Unfortunately the same cannot be said of the second setting, ‘The Dark Ages’. This is based on the supplement Cthulhu Dark Ages, originally published in German as Cthulhu 1000 AD, the English version, published in 2004, has been out print for a decade and even then, was ill-realised and ill-supported. The good news is that Cthulhu Dark Ages, Second Edition has the focus and realisation that the original edition lacked, although it is not yet in print. This primer has its Backstory suggestions and Life Events table, plus Occupations such as Beggar, Cleric, Monk/Nun, and Woodsman/Fisherman. The skills are very similar to those given for Cthulhu Invictus and the discussion of investigator organisations is about community rather than actual organisations. Perhaps the most interesting element to the setting is the worldview versus the Mythos, that of a religious rationale rather the scientific one of the twentieth century.

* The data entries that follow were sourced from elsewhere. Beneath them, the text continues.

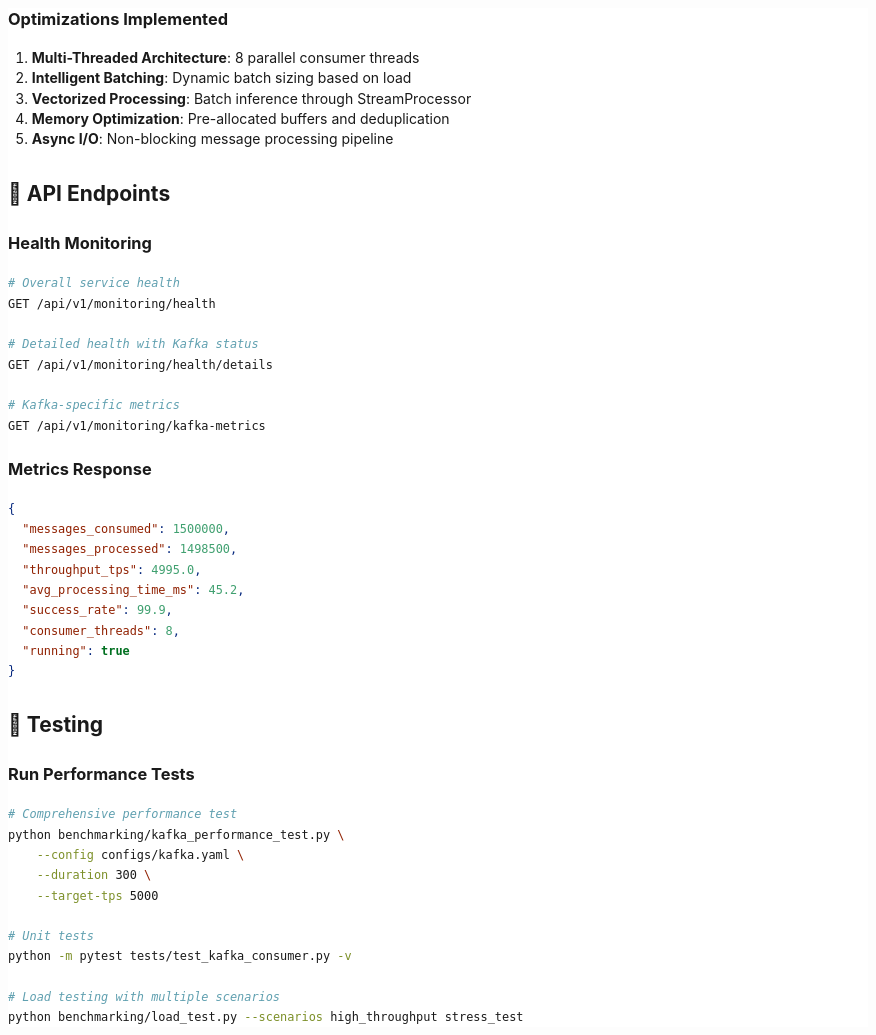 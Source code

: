 ### Optimizations Implemented

1. **Multi-Threaded Architecture**: 8 parallel consumer threads
2. **Intelligent Batching**: Dynamic batch sizing based on load
3. **Vectorized Processing**: Batch inference through StreamProcessor
4. **Memory Optimization**: Pre-allocated buffers and deduplication
5. **Async I/O**: Non-blocking message processing pipeline

## 🔧 API Endpoints

### Health Monitoring

```bash
# Overall service health
GET /api/v1/monitoring/health

# Detailed health with Kafka status
GET /api/v1/monitoring/health/details

# Kafka-specific metrics
GET /api/v1/monitoring/kafka-metrics
```

### Metrics Response

```json
{
  "messages_consumed": 1500000,
  "messages_processed": 1498500,
  "throughput_tps": 4995.0,
  "avg_processing_time_ms": 45.2,
  "success_rate": 99.9,
  "consumer_threads": 8,
  "running": true
}
```

## 🧪 Testing

### Run Performance Tests

```bash
# Comprehensive performance test
python benchmarking/kafka_performance_test.py \
    --config configs/kafka.yaml \
    --duration 300 \
    --target-tps 5000

# Unit tests
python -m pytest tests/test_kafka_consumer.py -v

# Load testing with multiple scenarios
python benchmarking/load_test.py --scenarios high_throughput stress_test
```
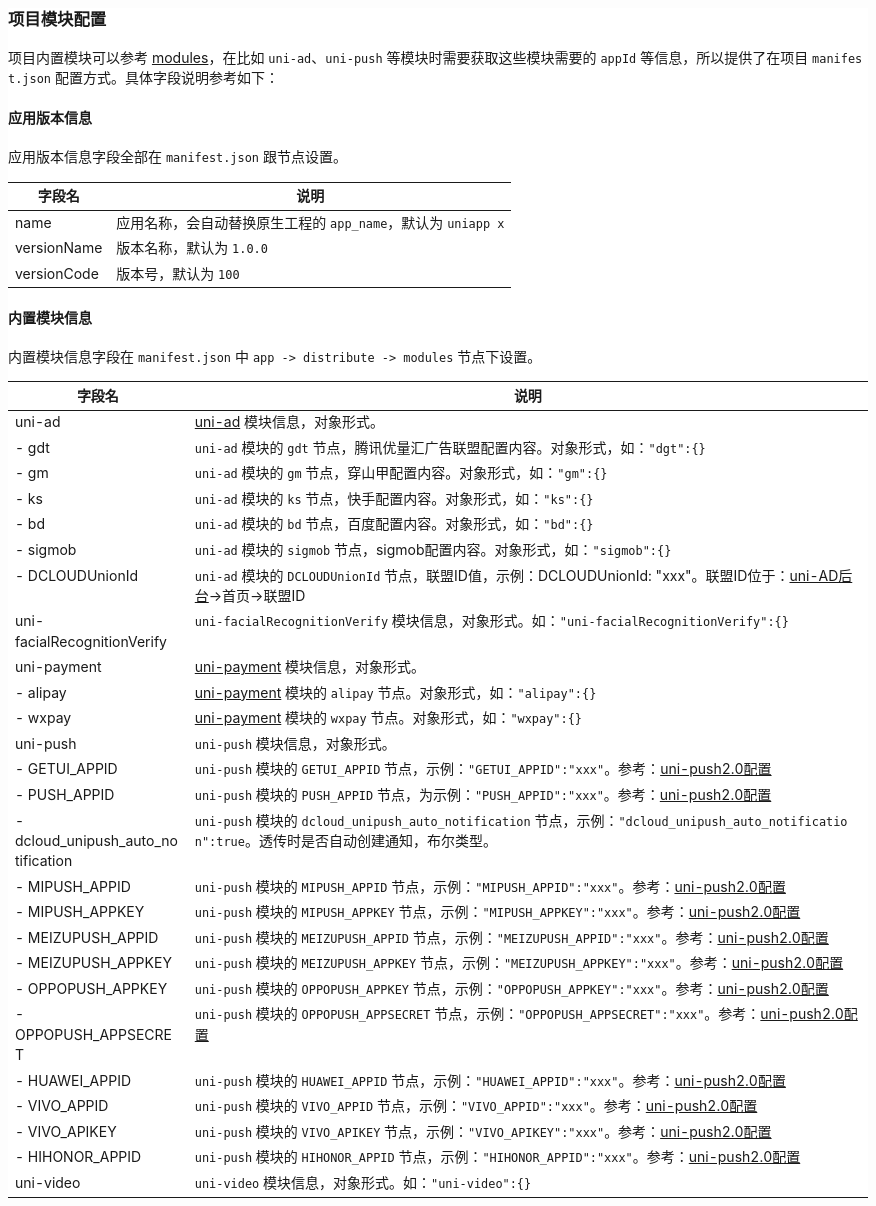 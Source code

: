 ### 项目模块配置
项目内置模块可以参考 [modules](https://doc.dcloud.net.cn/uni-app-x/collocation/manifest-modules.html#utsmodules)，在比如 `uni-ad`、`uni-push` 等模块时需要获取这些模块需要的 `appId` 等信息，所以提供了在项目 `manifest.json` 配置方式。具体字段说明参考如下：

#### 应用版本信息
应用版本信息字段全部在 `manifest.json` 跟节点设置。

| 字段名 | 说明
| --- | ---
| name | 应用名称，会自动替换原生工程的 `app_name`，默认为 `uniapp x`
| versionName | 版本名称，默认为 `1.0.0`
| versionCode | 版本号，默认为 `100`

#### 内置模块信息
内置模块信息字段在 `manifest.json` 中 `app -> distribute -> modules` 节点下设置。

| 字段名 | 说明
| --- | ---
| uni-ad | [uni-ad](https://doc.dcloud.net.cn/uni-app-x/collocation/manifest-modules.html#uni-ad) 模块信息，对象形式。
| - gdt | `uni-ad` 模块的 `gdt` 节点，腾讯优量汇广告联盟配置内容。对象形式，如：`"dgt":{}`
| - gm | `uni-ad` 模块的 `gm` 节点，穿山甲配置内容。对象形式，如：`"gm":{}`
| - ks | `uni-ad` 模块的 `ks` 节点，快手配置内容。对象形式，如：`"ks":{}`
| - bd | `uni-ad` 模块的 `bd` 节点，百度配置内容。对象形式，如：`"bd":{}`
| - sigmob | `uni-ad` 模块的 `sigmob` 节点，sigmob配置内容。对象形式，如：`"sigmob":{}`
| - DCLOUDUnionId | `uni-ad` 模块的 `DCLOUDUnionId` 节点，联盟ID值，示例：DCLOUDUnionId: "xxx"。联盟ID位于：[uni-AD后台](https://uniad.dcloud.net.cn/)->首页->联盟ID
| uni-facialRecognitionVerify | `uni-facialRecognitionVerify` 模块信息，对象形式。如：`"uni-facialRecognitionVerify":{}`
| uni-payment | [uni-payment](https://doc.dcloud.net.cn/uni-app-x/collocation/manifest-modules.html#uni-payment) 模块信息，对象形式。
| - alipay | [uni-payment](https://doc.dcloud.net.cn/uni-app-x/collocation/manifest-modules.html#uni-payment) 模块的 `alipay` 节点。对象形式，如：`"alipay":{}`
| - wxpay | [uni-payment](https://doc.dcloud.net.cn/uni-app-x/collocation/manifest-modules.html#uni-payment) 模块的 `wxpay` 节点。对象形式，如：`"wxpay":{}`
| uni-push | `uni-push` 模块信息，对象形式。
| - GETUI_APPID | `uni-push` 模块的 `GETUI_APPID` 节点，示例：`"GETUI_APPID":"xxx"`。参考：[uni-push2.0配置](https://uniapp.dcloud.net.cn/unipush-v2.html#%E7%AC%AC%E4%BA%8C%E6%AD%A5-%E9%85%8D%E7%BD%AE)
| - PUSH_APPID | `uni-push` 模块的 `PUSH_APPID` 节点，为示例：`"PUSH_APPID":"xxx"`。参考：[uni-push2.0配置](https://uniapp.dcloud.net.cn/unipush-v2.html#%E7%AC%AC%E4%BA%8C%E6%AD%A5-%E9%85%8D%E7%BD%AE)
| - dcloud_unipush_auto_notification | `uni-push` 模块的 `dcloud_unipush_auto_notification` 节点，示例：`"dcloud_unipush_auto_notification":true`。透传时是否自动创建通知，布尔类型。
| - MIPUSH_APPID | `uni-push` 模块的 `MIPUSH_APPID` 节点，示例：`"MIPUSH_APPID":"xxx"`。参考：[uni-push2.0配置](https://uniapp.dcloud.net.cn/unipush-v2.html#%E7%AC%AC%E4%BA%8C%E6%AD%A5-%E9%85%8D%E7%BD%AE)
| - MIPUSH_APPKEY | `uni-push` 模块的 `MIPUSH_APPKEY` 节点，示例：`"MIPUSH_APPKEY":"xxx"`。参考：[uni-push2.0配置](https://uniapp.dcloud.net.cn/unipush-v2.html#%E7%AC%AC%E4%BA%8C%E6%AD%A5-%E9%85%8D%E7%BD%AE)
| - MEIZUPUSH_APPID | `uni-push` 模块的 `MEIZUPUSH_APPID` 节点，示例：`"MEIZUPUSH_APPID":"xxx"`。参考：[uni-push2.0配置](https://uniapp.dcloud.net.cn/unipush-v2.html#%E7%AC%AC%E4%BA%8C%E6%AD%A5-%E9%85%8D%E7%BD%AE)
| - MEIZUPUSH_APPKEY | `uni-push` 模块的 `MEIZUPUSH_APPKEY` 节点，示例：`"MEIZUPUSH_APPKEY":"xxx"`。参考：[uni-push2.0配置](https://uniapp.dcloud.net.cn/unipush-v2.html#%E7%AC%AC%E4%BA%8C%E6%AD%A5-%E9%85%8D%E7%BD%AE)
| - OPPOPUSH_APPKEY | `uni-push` 模块的 `OPPOPUSH_APPKEY` 节点，示例：`"OPPOPUSH_APPKEY":"xxx"`。参考：[uni-push2.0配置](https://uniapp.dcloud.net.cn/unipush-v2.html#%E7%AC%AC%E4%BA%8C%E6%AD%A5-%E9%85%8D%E7%BD%AE)
| - OPPOPUSH_APPSECRET | `uni-push` 模块的 `OPPOPUSH_APPSECRET` 节点，示例：`"OPPOPUSH_APPSECRET":"xxx"`。参考：[uni-push2.0配置](https://uniapp.dcloud.net.cn/unipush-v2.html#%E7%AC%AC%E4%BA%8C%E6%AD%A5-%E9%85%8D%E7%BD%AE)
| - HUAWEI_APPID | `uni-push` 模块的 `HUAWEI_APPID` 节点，示例：`"HUAWEI_APPID":"xxx"`。参考：[uni-push2.0配置](https://uniapp.dcloud.net.cn/unipush-v2.html#%E7%AC%AC%E4%BA%8C%E6%AD%A5-%E9%85%8D%E7%BD%AE)
| - VIVO_APPID | `uni-push` 模块的 `VIVO_APPID` 节点，示例：`"VIVO_APPID":"xxx"`。参考：[uni-push2.0配置](https://uniapp.dcloud.net.cn/unipush-v2.html#%E7%AC%AC%E4%BA%8C%E6%AD%A5-%E9%85%8D%E7%BD%AE)
| - VIVO_APIKEY | `uni-push` 模块的 `VIVO_APIKEY` 节点，示例：`"VIVO_APIKEY":"xxx"`。参考：[uni-push2.0配置](https://uniapp.dcloud.net.cn/unipush-v2.html#%E7%AC%AC%E4%BA%8C%E6%AD%A5-%E9%85%8D%E7%BD%AE)
| - HIHONOR_APPID | `uni-push` 模块的 `HIHONOR_APPID` 节点，示例：`"HIHONOR_APPID":"xxx"`。参考：[uni-push2.0配置](https://uniapp.dcloud.net.cn/unipush-v2.html#%E7%AC%AC%E4%BA%8C%E6%AD%A5-%E9%85%8D%E7%BD%AE)
| uni-video | `uni-video` 模块信息，对象形式。如：`"uni-video":{}`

The third setting, ‘Mythic Iceland’ is a corollary to ‘The Dark Ages’ and thus Cthulhu Dark Ages, being set in the same time period. It is new to Call of Cthulhu, but not Chaosium, its origins lying in a supplement for Basic Roleplaying of the same name. The settings makes two fundamental changes to the rules for Call of Cthulhu, Seventh Edition. First, Luck when spent to adjust rolls as per the optional rule in the new edition, it cannot be regained. Once it is gone, it is gone. This reflects the Icelanic view that every man has a finite amount of luck. Second, it dispenses with Occupations because Icelandic society was not structured enough to support specialised professionals. Its treatment of the Mythos is not as expansive, but it is not detailed enough to be focused either, instead just pointing towards the involvement of certain entities. This though should be enough for an experienced Keeper to develop scenarios from. There is certainly some potential in ‘Mythic Iceland’ as it could also take the investigators from Iceland to Greenland and even pre-colonial North America.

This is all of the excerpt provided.